An excellent talk “Blending Functional and OO Programming in Ruby” given by Piotr Solnica on Full Stack Fest 2015 made me think about improving current practices. I have tried different ways of organizing my service objects and here is what I came up with.

Background

The idea is to switch from Object Oriented mentality and stateful objects to more functional way of doing things when only data is passed through your system.

I am working on this motivational portal. Let’s use a concept from the project for the sake of the example. The models involved in this example are User, Motivation, Shop and Role.

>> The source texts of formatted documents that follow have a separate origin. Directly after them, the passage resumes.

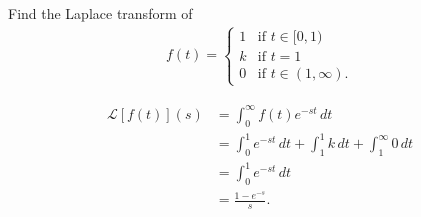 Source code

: \documentclass[12pt, a4paper]{article}
\newcommand{\CL}{\mathcal{L}}
\begin{document}
\begin{mdexample}
    Find the Laplace transform of 
    \[\begin{aligned}
        f(t) = \begin{cases}
            1 &\text{if } t \in [0,1) \\
            k &\text{if } t=1 \\
            0 &\text{if } t \in (1,\infty).
        \end{cases}
    \end{aligned}\]
    \begin{solution}
        \[\begin{aligned}
            \CL[f(t)](s) &= \int_{0}^{\infty} f(t)e^{-st} \,dt \\
            &= \int_{0}^{1} e^{-st} \, dt + \int_{1}^{1} k \, dt + \int_{1}^{\infty} 0 \, dt \\
            &= \int_{0}^{1} e^{-st} \, dt \\\
            &= \frac{1-e^{-s}}{s}.
        \end{aligned}\]
    \end{solution}
\end{mdexample}
\end{document}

Motivation is some data that defines Shop to which User has access to in a given month and his Role in regards to that. Each month a User can be assigned to different Shops and different Roles. Say, an employee this month and shop manager the next month. I call such managers “chief” since manager was already taken.

Stuff everything into model

For current month we need to get the list of shops user can manage. And to do that we have to use multiple tables as there a certain roles that carry “chief” ability. The most obvious solution is to stuff everything into User model. So without further ado:

class User < ActiveRecord::Base
  def chief_shops_for_month(month)
    shops.merge(
      motivations.for_month(month).where(role_id: Role.chief)
    ).uniq
  end
end

Invocation is simple:

shops = user.chief_shops_for_month(month)

Hmm, that starts quite harmless. But what if we measure complexity with flog?

    10.0: flog total
    10.0: flog/method average

    10.0: User#chief_shops_for_month       -:2

Flog

I use flog to check complexity of my classes and strive to keep the average complexity per method under 5:

$ flog app
  1278.9: flog total
     5.0: flog/method average

    29.7: User#none
    23.7: TrHelper#tr                      app/helpers/tr_helper.rb:2
    21.0: Role#none
    ...

Service class

To me 10 flog per method is simply too much. We can try to break it down in two methods like so:

class User
  def chief_shops_for_month(month)
    shops.merge(chief_motivation_for_month(month).uniq
  end

  private

  def chief_motivation_for_month(month)
    motivations.for_month(month).where(role_id: Role.chief)
  end
end

But this is ridiculous. It adds a private method on User that is calling god knows what. Besides I don’t like the ‘Thin Controllers, Fat Models’ concept. As a one-man operation there is simply not enough man-power to deal with ten feet long models. My motto is:

Thin Everythin’!

I build service objects in a simple way. One public method call with occasional parameters passed from controller (i.e. variables). Let’s extract the query to a what a typical service object would look like:

class User
  class ChiefShopsForMonth
    attr_reader :user
    attr_reader :month

    def initialize(user)
      @user = user
    end

    def call(month)
      @month = month
      user.shops.merge(motivations_this_month_user_was_chief).uniq
    end

    private

    def motivations_this_month_user_was_chief
      user.motivations.for_month(month).where(role_id: Role.chief)
    end
  end
end

We keep the User API unchanged so this is a true refactoring:

class User
  def chief_shops_for_month(month)
    User::ChiefShopsForMonth.new(self).call
  end
end

What flog has to say about this?

   18.5: flog total
     4.6: flog/method average

     7.8: User::ChiefShopsForMonth#motivations_this_month_user_was_chief -:17
     6.7: User::ChiefShopsForMonth#call    -:10

Okay, this is better. Now it’s time to see if we can improve further and maybe make it more functional-ish.

The talk

This is the talk Piotr Solnica gave at Full-stack fest in 2015 that got me thinking about a better way of doing things.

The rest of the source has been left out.